By Paul Liesenberg

I can’t believe it’s been 10 years since I wrote, blogged and presented the concept of Collaboration-Enabled Business Applications (see an example here). It’s fascinating to see that, while we’ve extended the range of integration between business process management and collaboration applications (as in voice, video, messaging and emailing), a more thorough integration that logs the complete set of data and knowledge worker communication that fuel digital, collaborative business processes remains elusive.

In another blog around that time, I wrote: “The problem with the work flow for knowledge workers is that, while it structures an activity and captures the documents we produce as part of that, it fails to capture what we could call collaboration metadata. And the latter is of vital importance to improve knowledge worker productivity.” And that shortfall still hampers collaborative business processes.

I have used the term “collaborative business process” twice, and while the term seems self-explanatory, it deserves to be defined: whether within a company or an ecosystem of partnering companies, we observe critical revenue generating business processes that depend on knowledge workers sharing information, communicating and reaching quick consensus to drive mutually beneficial outcomes.

The problem is that these collaborative business processes, which just happen to be the very lifeblood of the digital economy, remain fragmented: every participant keeps their own representation of the truth based on several sources, which may include:

• Data kept in a local repository that other participants in the business process have no visibility into other than when shared in a meeting or any other collaborative effort.

• Video, voice or email communication to exchange information, and which sometimes leads to business process participants to update their local data representing what they perceive to be the current consensus in the state/stage of the business process.

In a nutshell, there may be as many unreconciled versions of the state of the business process as there are participants, data repositories and collaboration tools.
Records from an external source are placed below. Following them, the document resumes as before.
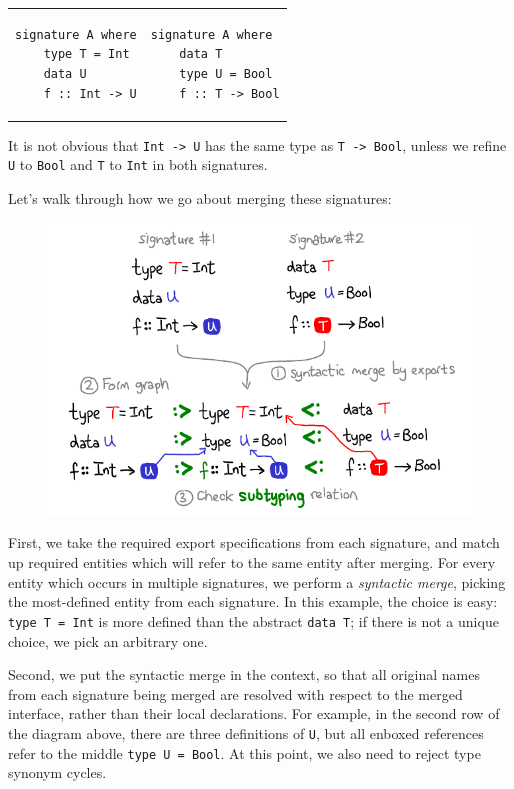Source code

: \begin{tabular}{p{} p{}}
\begin{lstlisting}
signature A where
    type T = Int
    data U
    f :: Int -> U
\end{lstlisting}
&
\begin{lstlisting}
signature A where
    data T
    type U = Bool
    f :: T -> Bool
\end{lstlisting}
\end{tabular}

\noindent
It is not obvious that \verb|Int -> U| has the same type as \verb|T -> Bool|,
unless we refine \verb|U| to \verb|Bool| and \verb|T| to \verb|Int| in
both signatures.

Let's walk through how we go about merging these signatures:

\begin{figure}[H]
\center\includegraphics{figures/signature-merging.pdf}
\end{figure}

First, we take the required export specifications from each signature, and
match up required entities which will refer to the same entity after
merging.  For every entity which occurs in multiple signatures,
we perform a \emph{syntactic merge}, picking the most-defined
entity from each signature.  In this example, the choice is easy:
\verb|type T = Int| is more defined than the abstract \verb|data T|;
if there is not a unique choice, we pick an arbitrary one.

Second, we put the syntactic merge in the context, so that all original
names from each signature being merged are resolved with respect to the
merged interface, rather than their local declarations.  For example, in
the second row of the diagram above, there are three definitions of
\verb|U|, but all enboxed references refer to the middle \verb|type U = Bool|.
At this point, we also need to reject type synonym cycles.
And each one is a multiplier when it comes to the number of resulting “ledgers” (ie sources of truth).

Unfortunately, from a business process architecture perspective, this creates several problems that can slow down and even cripple a collaborative business process. The fundamental issues include:

• Unsynchronized data ledgers: Each participant in the data process logs their personal interpretation of the business process in their very own, insulated data ledger.
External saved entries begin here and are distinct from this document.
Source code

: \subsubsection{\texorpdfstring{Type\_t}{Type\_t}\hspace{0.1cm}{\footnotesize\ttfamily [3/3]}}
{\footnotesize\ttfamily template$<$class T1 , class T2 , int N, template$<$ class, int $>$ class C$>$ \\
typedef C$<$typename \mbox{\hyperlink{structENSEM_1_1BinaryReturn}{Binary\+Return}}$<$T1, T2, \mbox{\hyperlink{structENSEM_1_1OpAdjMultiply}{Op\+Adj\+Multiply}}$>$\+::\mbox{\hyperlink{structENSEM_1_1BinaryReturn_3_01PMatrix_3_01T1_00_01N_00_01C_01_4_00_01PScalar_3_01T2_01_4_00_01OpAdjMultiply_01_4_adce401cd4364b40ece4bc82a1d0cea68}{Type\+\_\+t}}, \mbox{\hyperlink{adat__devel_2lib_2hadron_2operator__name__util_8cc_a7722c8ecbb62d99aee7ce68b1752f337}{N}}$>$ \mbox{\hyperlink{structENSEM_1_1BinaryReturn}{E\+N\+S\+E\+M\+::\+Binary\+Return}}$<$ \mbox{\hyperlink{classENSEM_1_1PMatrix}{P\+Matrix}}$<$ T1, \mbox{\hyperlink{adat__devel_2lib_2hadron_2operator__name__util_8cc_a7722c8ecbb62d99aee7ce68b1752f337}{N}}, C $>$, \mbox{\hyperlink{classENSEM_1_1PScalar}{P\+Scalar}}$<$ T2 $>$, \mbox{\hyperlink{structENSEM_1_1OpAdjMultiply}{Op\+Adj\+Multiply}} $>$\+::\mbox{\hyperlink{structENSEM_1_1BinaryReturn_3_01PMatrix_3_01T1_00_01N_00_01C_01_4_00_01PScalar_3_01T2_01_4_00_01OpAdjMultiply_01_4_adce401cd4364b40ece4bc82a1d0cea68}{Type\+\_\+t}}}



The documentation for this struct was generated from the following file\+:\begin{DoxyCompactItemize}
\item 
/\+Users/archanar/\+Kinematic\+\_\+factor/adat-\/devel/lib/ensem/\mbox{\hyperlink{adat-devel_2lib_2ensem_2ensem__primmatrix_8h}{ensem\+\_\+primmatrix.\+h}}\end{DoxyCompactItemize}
• Uncorrelated data ledgers and collaborative events that drove the update of local data: the live meetings, the email exchanges and other communication that took place to drive the update of data is never correlated or kept track of as part of the business process.

• The drift that happens between locally kept data ledgers and individual interpretation of the collaborative exchanges very often leads to the participants’ local perception of the state of the business process to eventually state their disagreement with the updated state of the business process.

The combination of the 3 factors above costs the digital economy billions of dollars a year in lost productivity. As soon as locally kept ledgers diverge and the communication that led to that divergence can’t be tracked reliably (which is impossible to do unless you find a tool to integrate both data and collaborative elements of the business process), the collaborative business process comes to a screeching halt. And without a way to log every step and every exchange of the collaborative business process that lead to the current state of conflict, the business process will get reset to stage zero. And costly audits to reconcile the privately held ledgers will be needed. The overarching human communication that led to that state will simply be forgotten because it wasn’t tracked.

The fundamental problem is a lack of a secure, trusted infrastructure technology that all participants in a shared, collaborative business process can trust. Hence everybody maintains their own private ledger, and the reconciliation layer is human communication, which can be both inexact and open to interpretation.

But now a silver bullet to address the needs of collaborative business processes is making it into the mainstream: Blockchain technology.

With Blockchain technology, it is possible to immutably record every exchange that drove a data update. It is easy to give every participant 100% up-to-date visibility into the current state of the collaborative business process: every update of data and the rationale for it. Including, and this is key for Unified Communications integration into a business process blockchain, all related collaborative exchanges between the knowledge workers driving the business process, be it via voice, video, email, messaging or any other means.

The integration of business process systems and unified communication applications has been elusive until now. Blockchain provides the foundational technology to finally, securely, indelibly link the entire track that drives the collaborative business process. For example, every participant would be able to easily see a critical update to shared data and click on a link to see the exchange that drove that update.

That also means the business process never needs to reset to zero to reconcile it with a state of truth. The last, mutually agreed upon logged state of the business process will always be there, and the business process only needs to reset to the immediately previous state, saving every participant time and money.

The integration of business process data and the overarching collaborative tools that drive it is a very powerful tool in the digital era. It does represent a silver bullet for knowledge worker productivity as well as to ensure data integrity and compliance.

It is safe to predict that very soon you will witness how Blockchain technology becomes an integrating, record-keeping link between business process data and the various knowledge worker collaborative tools that drive that drive the updates to such data.